By: admin//October 31, 2011//
A bluff at the We Energies Oak Creek Power Plant collapsed Monday, causing construction trailers and equipment to slide toward Lake Michigan.
No one was injured, said Barry McNulty, a spokesman for We Energies.
“At this point in time, everyone has been safely accounted for,” McNulty said Monday afternoon. “We believe no injuries are associated with it.”
McNulty did not know how many workers were near the bluff when it collapsed at 10:45 a.m. Several contractors and employees typically work nearby, he said.
We Energies is installing an air-quality control system at the power plant.

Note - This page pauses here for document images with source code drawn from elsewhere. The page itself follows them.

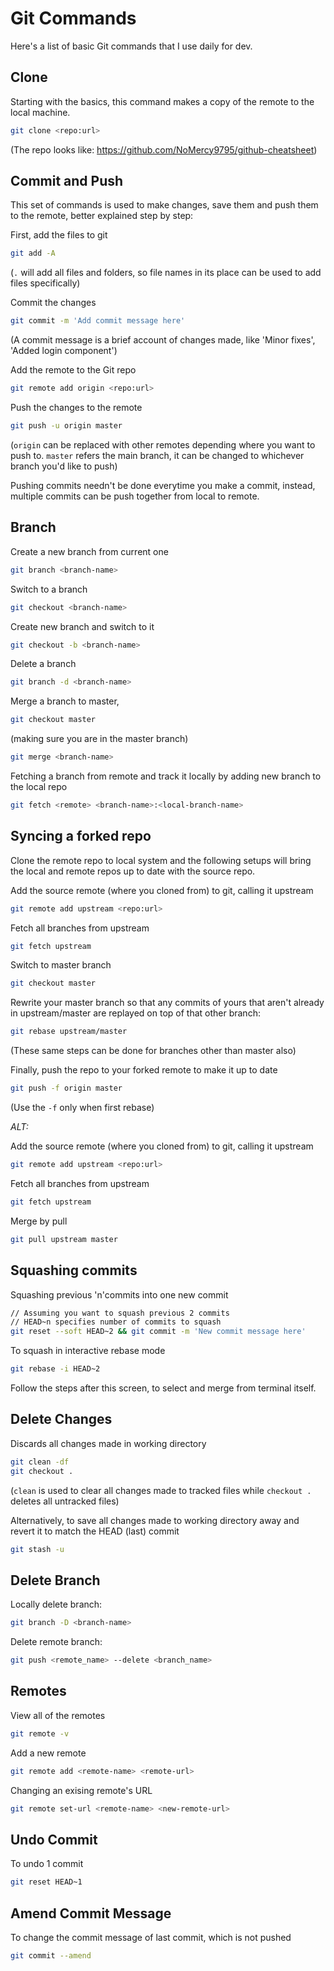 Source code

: 
# Git Commands

Here's a list of basic Git commands that I use daily for dev. 

## Clone
Starting with the basics, this command makes a copy of the remote to the local machine.

```bash
git clone <repo:url>
```
(The repo looks like: https://github.com/NoMercy9795/github-cheatsheet)

## Commit and Push
This set of commands is used to make changes, save them and push them to the remote, better explained step by step:

First, add the files to git
```bash
git add -A
```
(`.` will add all files and folders, so file names in its place can be used to add files specifically)

Commit the changes
```bash
git commit -m 'Add commit message here'
```
(A commit message is a brief account of changes made, like 'Minor fixes', 'Added login component')

Add the remote to the Git repo
```bash
git remote add origin <repo:url>
```

Push the changes to the remote
```bash
git push -u origin master
```
(`origin` can be replaced with other remotes depending where you want to push to. `master` refers the main branch, it can be changed to whichever branch you'd like to push)

Pushing commits needn't be done everytime you make a commit, instead, multiple commits can be push together from local to remote.

## Branch

Create a new branch from current one
```bash
git branch <branch-name>
```

Switch to a branch
```bash
git checkout <branch-name>
```

Create new branch and switch to it
```bash
git checkout -b <branch-name>
```

Delete a branch
```bash
git branch -d <branch-name>
```

Merge a branch to master,
```bash
git checkout master
```
(making sure you are in the master branch)
```bash
git merge <branch-name>
```

Fetching a branch from remote and track it locally by adding new branch to the local repo
```bash
git fetch <remote> <branch-name>:<local-branch-name>
```
## Syncing a forked repo
Clone the remote repo to local system and the following setups will bring the local and remote repos up to date with the source repo.

Add the source remote (where you cloned from) to git, calling it upstream
```bash
git remote add upstream <repo:url>
```

Fetch all branches from upstream
```bash
git fetch upstream
```

Switch to master branch
```bash
git checkout master
```

Rewrite your master branch so that any commits of yours that aren't already in upstream/master are replayed on top of that other branch: 
```bash
git rebase upstream/master
```
(These same steps can be done for branches other than master also)

Finally, push the repo to your forked remote to make it up to date
```bash
git push -f origin master
```
(Use the `-f` only when first rebase)

*ALT:*

Add the source remote (where you cloned from) to git, calling it upstream
```bash
git remote add upstream <repo:url>
```
Fetch all branches from upstream
```bash
git fetch upstream
```
Merge by pull
```bash
git pull upstream master
```


## Squashing commits
Squashing previous 'n'commits into one new commit
```bash
// Assuming you want to squash previous 2 commits
// HEAD~n specifies number of commits to squash
git reset --soft HEAD~2 && git commit -m 'New commit message here'
```

To squash in interactive rebase mode
```bash
git rebase -i HEAD~2
```
Follow the steps after this screen, to select and merge from terminal itself.


## Delete Changes
Discards all changes made in working directory
```bash
git clean -df
git checkout .
```
(`clean` is used to clear all changes made to tracked files while `checkout .` deletes all untracked files)

Alternatively, to save all changes made to working directory away and revert it to match the HEAD (last) commit
```bash
git stash -u
```

## Delete Branch
Locally delete branch:
```bash
git branch -D <branch-name>
```

Delete remote branch:
```bash
git push <remote_name> --delete <branch_name>
```

## Remotes
View all of the remotes
```bash
git remote -v
```

Add a new remote
```bash
git remote add <remote-name> <remote-url>
```

Changing an exising remote's URL
```bash
git remote set-url <remote-name> <new-remote-url>
```

## Undo Commit
To undo 1 commit
```bash
git reset HEAD~1
```

## Amend Commit Message
To change the commit message of last commit, which is not pushed
```bash
git commit --amend
```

The system is more than 90 percent complete, McNulty said.
The Oak Creek Power Plant, which began operating in 1959, is a coal-based plant spread across 400 acres of shoreline.
New York-based URS Corp., which owns Washington Group International, the general contractor on the project, did not immediately respond to a request for comment Monday.
The U.S. Coast Guard dispatched boats to the scene, in part, to determine whether there were environmental hazards, McNulty said. Debris could be seen floating along the lakeshore.
“We’re trying to assess what is in the water as the result of the mudslide and bluff failure,” McNulty said.
The cause of the bluff collapse remains under investigation, he said.
Maureen Wolff, 54, gathered Monday with fellow neighbors to watch the power plant from a nearby bluff. Wolff has spent her entire life in the neighborhood, she said.
The mudslide didn’t come as a surprise to Wolff, who said the nearby bluffs had been eroding for decades.
“Talk about a Halloween horror, huh?” she said.